One of the important deliverables that David MacKay initiated is the Global Calculator where you Dear Reader can experiment with your preferred energy policy options — to see what the consequences are likely to be, what “adds up”. And if you don’t like the model outputs, then you can download the complete code as an Excel spreadsheet. So you can produce your own more-perfect model of how the planet, and planetary economy will respond to your energy policy.

Back to the captioned question “David MacKay: what energy portfolio would he favour today?” I don’t know what Dr. MacKay would propose if he were invited to design the UK (or Earth) energy policy. But I’m completely confident that I would prefer his policy to anything likely to emerge from the UN process.

Today a few clues of the David MacKay preferred policy surfaced on Twitter. I’ll summarize what caught my attention – the conversation I captured is here. I’ll summarize:

Bishop Hill @aDissentient asks “Is there a rational explanation for why governments keep pursuing wind power? One assumes it’s *despite* your book and advice”

David MacKay (@davidjcmackay) replies [in 5 tweets] One rational explanation is “as an option”. I think a hedging strategy is wise given how difficult all the levers are. Another explanation is “because of the legally-binding EU renewable target that Tony Blair signed UK up to“. I concur that I think best vfm hedging strategy wd now steer the grid mix more strongly to non-intermittent low-carbon. [ie CCS/N/very-large-tidal] – though this would lead to legal infringement of EU RT (see pt 2). If there is a huge R+D breakthrough on storage, however, the optimal hedging grid-mix might change.

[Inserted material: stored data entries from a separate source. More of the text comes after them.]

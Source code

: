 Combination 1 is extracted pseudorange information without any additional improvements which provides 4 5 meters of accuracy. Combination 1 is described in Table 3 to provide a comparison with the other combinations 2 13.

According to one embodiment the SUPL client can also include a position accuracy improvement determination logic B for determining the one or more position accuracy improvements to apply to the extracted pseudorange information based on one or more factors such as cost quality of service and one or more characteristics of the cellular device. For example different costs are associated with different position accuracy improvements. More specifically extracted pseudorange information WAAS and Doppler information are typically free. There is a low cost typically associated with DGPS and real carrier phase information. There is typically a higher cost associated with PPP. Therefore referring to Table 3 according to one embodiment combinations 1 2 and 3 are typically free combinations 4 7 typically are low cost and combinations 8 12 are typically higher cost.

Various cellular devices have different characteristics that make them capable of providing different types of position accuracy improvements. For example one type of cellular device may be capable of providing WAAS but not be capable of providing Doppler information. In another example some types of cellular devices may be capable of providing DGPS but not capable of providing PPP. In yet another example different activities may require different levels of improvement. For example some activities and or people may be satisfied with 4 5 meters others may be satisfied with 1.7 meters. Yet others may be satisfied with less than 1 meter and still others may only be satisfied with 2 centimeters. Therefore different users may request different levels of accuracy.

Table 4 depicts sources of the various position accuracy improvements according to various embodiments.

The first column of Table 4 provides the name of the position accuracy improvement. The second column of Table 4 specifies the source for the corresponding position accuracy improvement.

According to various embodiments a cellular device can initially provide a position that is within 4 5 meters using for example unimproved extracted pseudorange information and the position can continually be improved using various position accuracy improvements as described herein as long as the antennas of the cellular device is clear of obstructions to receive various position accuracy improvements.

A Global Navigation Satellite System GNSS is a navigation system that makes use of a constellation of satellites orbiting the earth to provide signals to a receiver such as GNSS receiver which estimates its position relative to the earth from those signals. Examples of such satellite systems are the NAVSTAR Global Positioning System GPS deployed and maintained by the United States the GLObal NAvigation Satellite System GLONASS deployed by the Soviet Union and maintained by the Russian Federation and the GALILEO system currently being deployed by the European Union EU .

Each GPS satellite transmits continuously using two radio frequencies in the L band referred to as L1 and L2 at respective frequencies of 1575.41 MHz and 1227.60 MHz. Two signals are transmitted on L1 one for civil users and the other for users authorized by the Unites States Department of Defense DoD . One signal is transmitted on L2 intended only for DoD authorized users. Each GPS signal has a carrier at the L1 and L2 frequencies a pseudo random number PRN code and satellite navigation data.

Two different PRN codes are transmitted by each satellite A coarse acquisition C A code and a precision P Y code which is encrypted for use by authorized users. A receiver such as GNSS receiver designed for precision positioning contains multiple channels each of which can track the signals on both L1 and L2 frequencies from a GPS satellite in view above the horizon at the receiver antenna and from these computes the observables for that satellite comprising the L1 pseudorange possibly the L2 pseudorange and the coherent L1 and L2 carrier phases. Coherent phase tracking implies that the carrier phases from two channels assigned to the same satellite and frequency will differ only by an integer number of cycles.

The most obvious flaws in the OECD policy generally are the special economic/regulatory incentives granted to the “soft path” options of solar/wind/biofuels. I read Dr. MacKay’s “best vfm hedging strategy wd now steer the grid mix more strongly to non-intermittent low-carbon” as an explicit recognition of the real system costs of intermittent generation. And the need to pay more attention to the realities of reliable power, and less attention to “feel good policies”.

PS: When you think about UK energy policy were you aware of “because of the legally-binding EU renewable target that Tony Blair signed UK up to”? I was not. Be careful what you sign!

I hope you will explore the Global Calculator. It is a remarkable resource. Thank you UK Taxpayer.

9 thoughts on “David MacKay: what energy portfolio would he favour today?

  1. The Global Calculator in your link has a pro-renewables-anti-nuclear ideology baked into its assumptions.

    The Calculator assumes that the maximum rate at which nuclear generating capacity could be built in a global all-out effort over the period 2012-2050 would be ~38.5 Gw. Under this assumption, they claim that over that period, we could add about 1.5TW of capacity, which they show would amount to a small contribution in solving our GHG problem.

    This is an odd assumption for them to make, since a build rate of 38.5GW/yr isn’t much higher than the 30GW/yr build rate achieved during the 1980s. Most of that build out took place in the US and France, and was the result of an effort that could hardly be characterized as global or all-out. Barry Brook, at Brave New Climate, estimates that if the level of effort that went into the 1980s roll out of nuclear were duplicated today, and on a truly global scale, it would result in a deployment rate of ~170GW/y, almost 4.5 times faster than the Global Calculator team assume.
    (http://bravenewclimate.com/2010/10/25/2060-nuclear-scenarios-p4/)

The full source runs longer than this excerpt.